April 17, 2026

Why can’t a $3.6 billion rail network handle a diesel crisis?

Kiwirail DL 9515 trundles through Hastings Town Centre with a freight for Napier

New Zealand has poured more than $3.6 billion of Crown money into rail over the past 15 years. Private operators have tipped in hundreds of millions more. And now, in the middle of the sharpest diesel price shock in the country’s recent memory, the rail network cannot flex to absorb freight that is becoming ruinously expensive to move by road.

Mainfreight CEO Don Braid made the point directly in an RNZ Morning Report interview, expressing frustration that neither KiwiRail nor Auckland Transport is stepping up services to help freight operators manage the crisis. This is not a complaint from the sidelines. Mainfreight has committed $60 million to railhead depot investment and is one of KiwiRail’s anchor commercial customers. When the network’s biggest advocate says the system is not performing, the rest of the freight industry is thinking it louder.

The arithmetic is punishing

The Middle East conflict that erupted in late February has driven diesel prices up more than 85% in five to six weeks. By late March, the average price hit $3.27 per litre, more than 50 cents above the 2022 Ukraine war peak that was itself a record.

National Road Carriers Association general manager James Smith laid out the maths: New Zealand burns roughly 11 million litres of diesel daily, meaning the price increase costs the economy approximately $14 million per day, with $7 million of that falling on trucks alone. For operators, fuel has overtaken labour as the single biggest cost, now accounting for 30% of operating expenses, up from 8-10% before the conflict.
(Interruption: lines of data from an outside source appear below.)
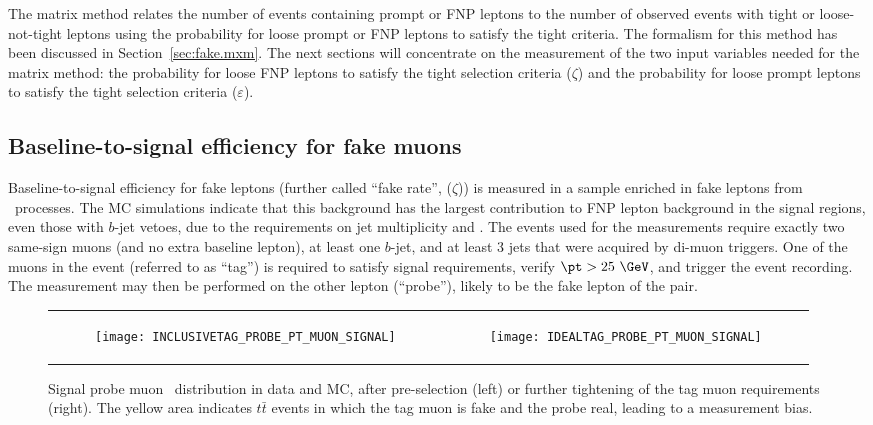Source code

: The matrix method relates the number of events containing prompt or FNP leptons 
to the number of observed events with tight or loose-not-tight leptons 
using the probability for loose prompt or FNP leptons to satisfy the tight criteria.
The formalism for this method has been discussed in Section~\ref{sec:fake.mxm}.
The next sections will concentrate on the measurement of the 
two input variables needed for the matrix method:
the probability for loose FNP leptons to satisfy the tight selection
criteria ($\zeta$) and 
the probability for loose prompt leptons to satisfy the tight selection 
criteria ($\varepsilon$).

\subsection*{Baseline-to-signal efficiency for fake muons}

Baseline-to-signal efficiency for fake leptons (further called ``fake rate'', ($\zeta$)) is measured 
in a sample enriched in fake leptons from \ttbar\ processes.
The MC simulations indicate that this background has the largest contribution to FNP lepton background in the signal regions, 
even those with $b$-jet vetoes, due to the requirements on jet multiplicity and \met. 
The events used for the measurements require exactly two same-sign muons (and no extra baseline lepton), 
at least one $b$-jet, and at least 3 jets that were acquired by di-muon triggers.
One of the muons in the event (referred to as ``tag'') is required to satisfy signal requirements, verify $\pt>25~\GeV$, 
and trigger the event recording. 
The measurement may then be performed on the other lepton (``probe''), likely to be the fake lepton of the pair. 

\begin{figure}[t!]
\centering
\begin{tabular}{rr}
\begin{subfigure}[t]{0.5\textwidth}\texttt{[image: INCLUSIVETAG\_PROBE\_PT\_MUON\_SIGNAL]}\caption{}\label{fig:bkg.mxm.INCLUSIVETAG_PROBE_PT_MUON_SIGNAL}\end{subfigure}&
\begin{subfigure}[t]{0.5\textwidth}\texttt{[image: IDEALTAG\_PROBE\_PT\_MUON\_SIGNAL]}\caption{}\label{fig:bkg.mxm.IDEALTAG_PROBE_PT_MUON_SIGNAL}\end{subfigure} \\
\end{tabular}
\caption
{Signal probe muon \pt\ distribution in data and MC, after pre-selection (left) 
or further tightening of the tag muon requirements (right).
The yellow area indicates $t\bar t$ events in which the tag muon is fake and the probe real, 
leading to a measurement bias. 
}
\label{Fig:fakes_preselection_muon}
\end{figure}

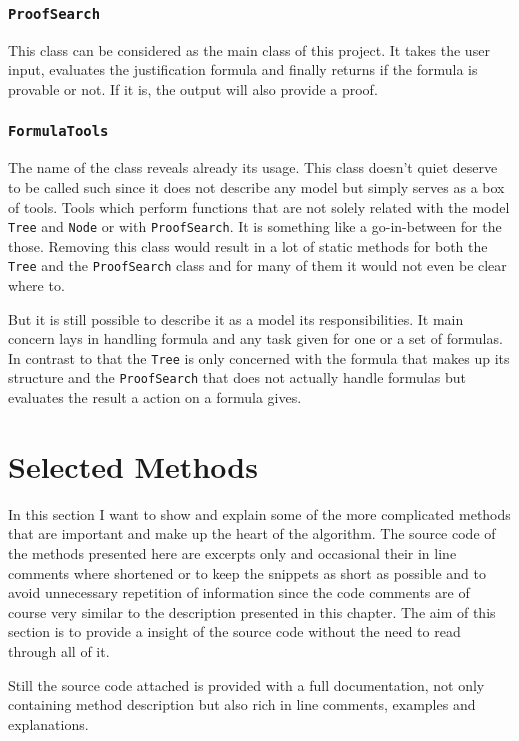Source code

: \subsubsection[ProofSearch]{\texttt{ProofSearch}}
This class can be considered as the main class of this project. It takes the user input, evaluates the justification formula and finally returns if the formula is provable or not. If it is, the output will also provide a proof.

\subsubsection[FormulaTools]{\texttt{FormulaTools}}
The name of the class reveals already its usage. This class doesn't quiet deserve to be called such since it does not describe any model but simply serves as a box of tools. Tools which perform functions that are not solely related with the model \texttt{Tree} and \texttt{Node} or with \texttt{ProofSearch}. It is something like a go-in-between for the those. Removing this class would result in a lot of static methods for both the \texttt{Tree} and the \texttt{ProofSearch} class and for many of them it would not even be clear where to. 

But it is still possible to describe it as a model its responsibilities. It main concern lays in handling formula and any task given for one or a set of formulas. In contrast to that the \texttt{Tree} is only concerned with the formula that makes up its structure and the \texttt{ProofSearch} that does not actually handle formulas but evaluates the result a action on a formula gives.


\section{Selected Methods}
In this section I want to show and explain some of the more complicated methods that are important and make up the heart of the algorithm. The source code of the methods presented here are excerpts only and occasional their in line comments where shortened or to keep the snippets as short as possible and to avoid unnecessary repetition of information since the code comments are of course very similar to the description presented in this chapter. The aim of this section is to provide a insight of the source code without the need to read through all of it. 

Still the source code attached is provided with a full documentation, not only containing method description but also rich in line comments, examples and explanations.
NZ Trucking Association CEO David Boyce warned that operators “run pretty lean and mean on their pricing” with almost no room to absorb the increase. Since more than 90% of New Zealand freight moves by road, every surcharge flows straight through to consumer prices.

The alternative exists on paper

This is precisely the scenario where rail should prove its worth. The Crown invested over $2.1 billion in KiwiRail between 2008 and 2016, followed by a $1.56 billion Rail Network Investment Programme for 2021-24. Fonterra has put $130 million into rail hubs in Hamilton and Mosgiel. These are not theoretical assets. They are physical infrastructure that should be generating resilience value right now.
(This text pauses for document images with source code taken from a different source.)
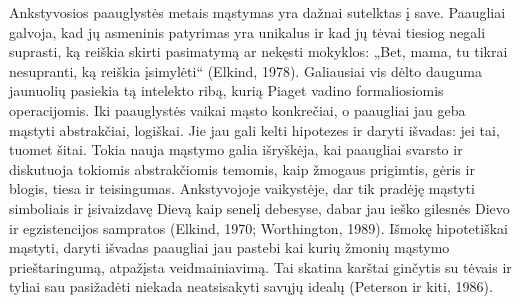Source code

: \documentclass{article}
\begin{document}
Ankstyvosios paauglystės metais mąstymas yra dažnai sutelktas į save. Paaugliai
galvoja, kad jų asmeninis patyrimas yra unikalus ir kad jų tėvai tiesiog negali suprasti, ką reiškia skirti pasimatymą ar nekęsti mokyklos: „Bet, mama, tu tikrai nesupranti, ką reiškia įsimylėti“ (Elkind, 1978).
Galiausiai vis dėlto dauguma jaunuolių pasiekia tą intelekto ribą, kurią Piaget
vadino formaliosiomis operacijomis. Iki paauglystės vaikai mąsto konkrečiai, o
paaugliai jau geba mąstyti abstrakčiai, logiškai. Jie jau gali kelti hipotezes ir daryti
išvadas: jei tai, tuomet šitai. Tokia nauja mąstymo galia išryškėja, kai paaugliai
svarsto ir diskutuoja tokiomis abstrakčiomis temomis, kaip žmogaus prigimtis,
gėris ir blogis, tiesa ir teisingumas. Ankstyvojoje vaikystėje, dar tik pradėję
mąstyti simboliais ir įsivaizdavę Dievą kaip senelį debesyse, dabar jau ieško gilesnės
Dievo ir egzistencijos sampratos (Elkind, 1970; Worthington, 1989). Išmokę
hipotetiškai mąstyti, daryti išvadas paaugliai jau pastebi kai kurių žmonių
mąstymo prieštaringumą, atpažįsta veidmainiavimą. Tai skatina karštai ginčytis
su tėvais ir tyliai sau pasižadėti niekada neatsisakyti savųjų idealų (Peterson ir
kiti, 1986).

\end{document}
Mainfreight is already advising customers that longer lead times enable use of rail, coastal shipping, and sea freight to reduce per-shipment costs. The modal alternatives exist. They are simply not available at scale when operators need them. Even Braid admitted in the FY2024 results that Mainfreight “could have perhaps used rail more than road”, a candid acknowledgement that even committed rail customers default to trucks when the service is not competitive.

A government narrowing the network at exactly the wrong time

The Government Policy Statement on Land Transport 2024 directs rail investment toward the Auckland-Hamilton-Tauranga corridor, the so-called Golden Triangle. Braid has pushed back publicly: “There’s an enormous amount of freight that travels by rail across the width and breadth of the country.”
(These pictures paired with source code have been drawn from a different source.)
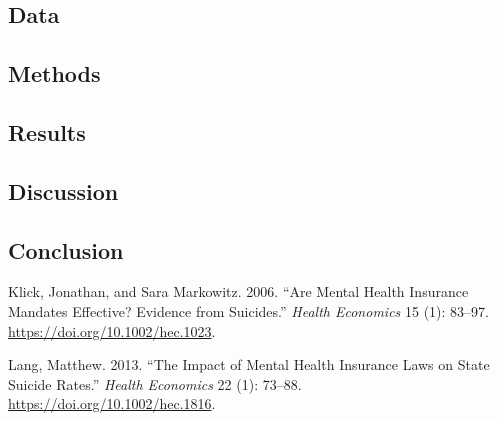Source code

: \documentclass[
  12pt,
]{article}
\newlength{\cslhangindent}
\newlength{\cslentryspacingunit} %
\newenvironment{CSLReferences}[2] %
 {%
  \setlength{\parindent}{0pt}
  \ifodd #1
  \let\oldpar\par
  \def\par{\hangindent=\cslhangindent\oldpar}
  \fi
  \setlength{\parskip}{#2\cslentryspacingunit}
 }%
 {}
\begin{document}
\hypertarget{data}{%
\subsection{Data}\label{data}}

\hypertarget{methods}{%
\subsection{Methods}\label{methods}}

\hypertarget{results}{%
\subsection{Results}\label{results}}

\hypertarget{discussion}{%
\subsection{Discussion}\label{discussion}}

\hypertarget{conclusion}{%
\subsection*{Conclusion}\label{conclusion}}

\hypertarget{refs}{}
\begin{CSLReferences}{1}{0}
\leavevmode{}%
Klick, Jonathan, and Sara Markowitz. 2006. {``Are Mental Health
Insurance Mandates Effective? Evidence from Suicides.''} \emph{Health
Economics} 15 (1): 83--97. \url{https://doi.org/10.1002/hec.1023}.

\leavevmode{}%
Lang, Matthew. 2013. {``The Impact of Mental Health Insurance Laws on
State Suicide Rates.''} \emph{Health Economics} 22 (1): 73--88.
\url{https://doi.org/10.1002/hec.1816}.

\end{CSLReferences}
\end{document}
Then there is Cook Strait. If rail-enabled ferries are not part of the replacement fleet, Mainfreight alone would need 5,700 additional truck and trailer journeys annually. Braid has warned that without rail ferries, “you’d almost have to say the total rail network is vulnerable” because disconnecting the two islands destroys the commercial viability of both networks.

The government’s argument, that investment should concentrate where returns are highest, is fiscally sound in normal conditions. But this is not normal. New Zealand has no domestic refining capacity since Marsden Point closed in 2022, around 20% of world oil passes through the Strait of Hormuz, and diesel stock sits at just 46.4 days with a large share still on the water. The case for freight resilience is not hypothetical. It is playing out in real time.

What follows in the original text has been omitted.